● Dataset entries
*** Begin section ***

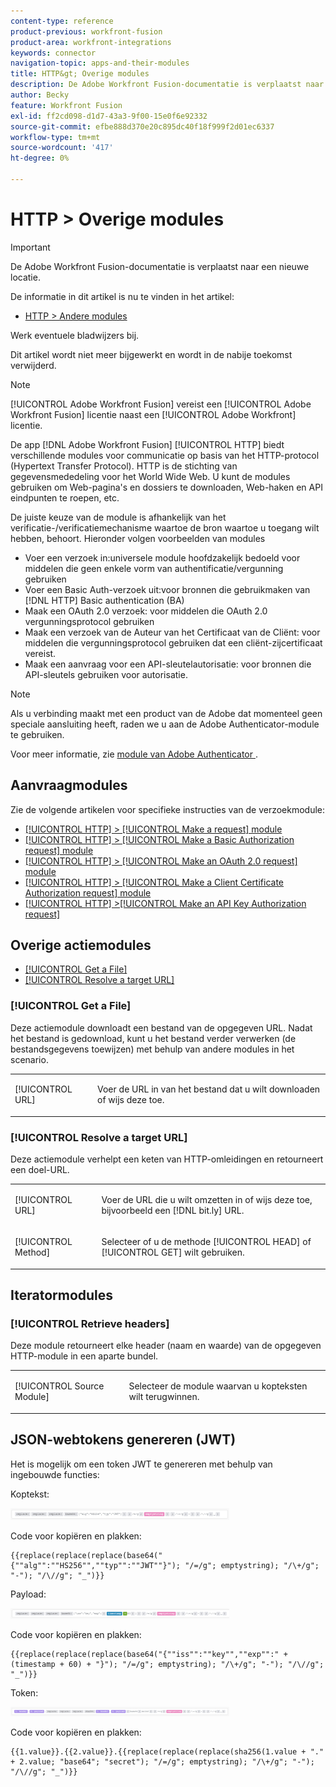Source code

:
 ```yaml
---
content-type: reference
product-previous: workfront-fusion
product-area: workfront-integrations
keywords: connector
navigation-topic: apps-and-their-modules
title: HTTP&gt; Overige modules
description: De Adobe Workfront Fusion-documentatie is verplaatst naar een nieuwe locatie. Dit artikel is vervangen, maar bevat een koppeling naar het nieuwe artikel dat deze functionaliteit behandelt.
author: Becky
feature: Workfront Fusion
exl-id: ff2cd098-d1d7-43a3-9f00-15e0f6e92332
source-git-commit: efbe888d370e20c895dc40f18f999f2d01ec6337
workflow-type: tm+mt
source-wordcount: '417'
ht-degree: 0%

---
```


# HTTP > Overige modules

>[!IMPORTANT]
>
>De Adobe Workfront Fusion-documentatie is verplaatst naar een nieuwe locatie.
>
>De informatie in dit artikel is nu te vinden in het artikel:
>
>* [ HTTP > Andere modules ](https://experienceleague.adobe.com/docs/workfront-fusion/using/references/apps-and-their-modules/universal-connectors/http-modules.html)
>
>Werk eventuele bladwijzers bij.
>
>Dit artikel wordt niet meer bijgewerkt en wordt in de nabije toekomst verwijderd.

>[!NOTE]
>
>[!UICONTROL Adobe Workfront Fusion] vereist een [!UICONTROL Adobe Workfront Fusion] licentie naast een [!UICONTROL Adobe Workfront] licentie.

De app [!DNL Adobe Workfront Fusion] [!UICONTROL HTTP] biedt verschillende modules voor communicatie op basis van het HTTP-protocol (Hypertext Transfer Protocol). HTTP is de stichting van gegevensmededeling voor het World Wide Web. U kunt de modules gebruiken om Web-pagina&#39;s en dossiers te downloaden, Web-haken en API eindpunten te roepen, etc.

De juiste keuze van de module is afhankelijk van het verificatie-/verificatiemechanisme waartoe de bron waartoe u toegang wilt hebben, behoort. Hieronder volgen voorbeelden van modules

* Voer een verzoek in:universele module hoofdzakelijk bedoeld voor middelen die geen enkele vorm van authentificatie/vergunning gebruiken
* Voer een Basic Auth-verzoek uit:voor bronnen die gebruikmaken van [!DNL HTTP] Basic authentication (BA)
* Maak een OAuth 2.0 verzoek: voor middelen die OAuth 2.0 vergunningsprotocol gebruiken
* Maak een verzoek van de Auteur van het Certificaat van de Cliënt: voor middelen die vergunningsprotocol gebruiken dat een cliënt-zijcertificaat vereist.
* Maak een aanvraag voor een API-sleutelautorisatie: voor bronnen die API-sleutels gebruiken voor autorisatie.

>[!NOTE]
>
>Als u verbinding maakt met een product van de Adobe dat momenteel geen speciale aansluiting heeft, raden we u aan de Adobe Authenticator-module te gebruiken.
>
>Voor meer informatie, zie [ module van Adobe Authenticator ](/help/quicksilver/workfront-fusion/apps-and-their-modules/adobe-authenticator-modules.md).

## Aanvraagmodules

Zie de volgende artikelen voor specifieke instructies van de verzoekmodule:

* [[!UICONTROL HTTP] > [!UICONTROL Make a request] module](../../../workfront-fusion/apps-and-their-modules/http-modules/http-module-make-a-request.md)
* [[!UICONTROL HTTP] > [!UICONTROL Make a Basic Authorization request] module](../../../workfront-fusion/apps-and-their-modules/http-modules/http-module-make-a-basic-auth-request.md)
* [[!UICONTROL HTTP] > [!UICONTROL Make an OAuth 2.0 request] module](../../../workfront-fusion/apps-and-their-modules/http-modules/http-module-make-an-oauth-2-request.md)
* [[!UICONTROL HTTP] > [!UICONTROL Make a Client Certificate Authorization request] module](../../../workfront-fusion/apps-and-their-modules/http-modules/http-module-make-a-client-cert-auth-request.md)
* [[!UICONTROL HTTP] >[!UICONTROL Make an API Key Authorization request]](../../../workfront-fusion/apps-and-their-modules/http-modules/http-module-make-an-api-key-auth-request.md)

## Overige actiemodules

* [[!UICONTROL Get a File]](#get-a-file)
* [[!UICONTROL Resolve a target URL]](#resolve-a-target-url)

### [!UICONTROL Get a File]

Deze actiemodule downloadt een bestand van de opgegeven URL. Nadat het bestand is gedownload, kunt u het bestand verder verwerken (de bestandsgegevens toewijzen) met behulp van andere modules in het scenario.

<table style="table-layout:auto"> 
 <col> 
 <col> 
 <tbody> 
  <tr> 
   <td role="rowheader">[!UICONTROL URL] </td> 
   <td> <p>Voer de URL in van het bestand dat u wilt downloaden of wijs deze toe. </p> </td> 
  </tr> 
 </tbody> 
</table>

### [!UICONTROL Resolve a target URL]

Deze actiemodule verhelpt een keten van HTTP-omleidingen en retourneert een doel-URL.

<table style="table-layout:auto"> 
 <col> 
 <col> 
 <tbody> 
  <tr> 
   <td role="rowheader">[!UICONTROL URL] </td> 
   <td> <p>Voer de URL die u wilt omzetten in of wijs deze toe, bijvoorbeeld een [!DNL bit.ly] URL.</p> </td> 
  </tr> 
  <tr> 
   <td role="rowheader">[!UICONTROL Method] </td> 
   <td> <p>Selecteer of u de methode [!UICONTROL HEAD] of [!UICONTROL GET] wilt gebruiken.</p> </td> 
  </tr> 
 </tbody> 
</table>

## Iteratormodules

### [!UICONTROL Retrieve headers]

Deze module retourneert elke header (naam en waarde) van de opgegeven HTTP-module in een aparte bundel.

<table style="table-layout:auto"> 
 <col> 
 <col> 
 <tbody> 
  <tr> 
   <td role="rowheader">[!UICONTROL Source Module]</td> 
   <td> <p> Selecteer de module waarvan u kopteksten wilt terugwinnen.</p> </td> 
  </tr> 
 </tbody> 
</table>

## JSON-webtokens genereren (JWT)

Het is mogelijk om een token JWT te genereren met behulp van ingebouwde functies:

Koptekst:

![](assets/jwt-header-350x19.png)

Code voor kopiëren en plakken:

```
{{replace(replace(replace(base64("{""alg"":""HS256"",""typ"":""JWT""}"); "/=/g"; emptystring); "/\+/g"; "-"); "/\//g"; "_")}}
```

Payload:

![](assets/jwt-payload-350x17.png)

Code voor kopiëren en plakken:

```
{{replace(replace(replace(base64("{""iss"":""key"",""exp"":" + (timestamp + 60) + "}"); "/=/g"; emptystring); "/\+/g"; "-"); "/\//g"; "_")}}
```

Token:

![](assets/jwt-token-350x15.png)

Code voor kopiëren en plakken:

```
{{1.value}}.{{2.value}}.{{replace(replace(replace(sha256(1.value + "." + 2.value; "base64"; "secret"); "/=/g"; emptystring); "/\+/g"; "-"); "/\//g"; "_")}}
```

*** End section ***

● Task prompt
Take every line from the data that includes the word "locatie".

● Answer to this problem
description: De Adobe Workfront Fusion-documentatie is verplaatst naar een nieuwe locatie. Dit artikel is vervangen, maar bevat een koppeling naar het nieuwe artikel dat deze functionaliteit behandelt.
>De Adobe Workfront Fusion-documentatie is verplaatst naar een nieuwe locatie.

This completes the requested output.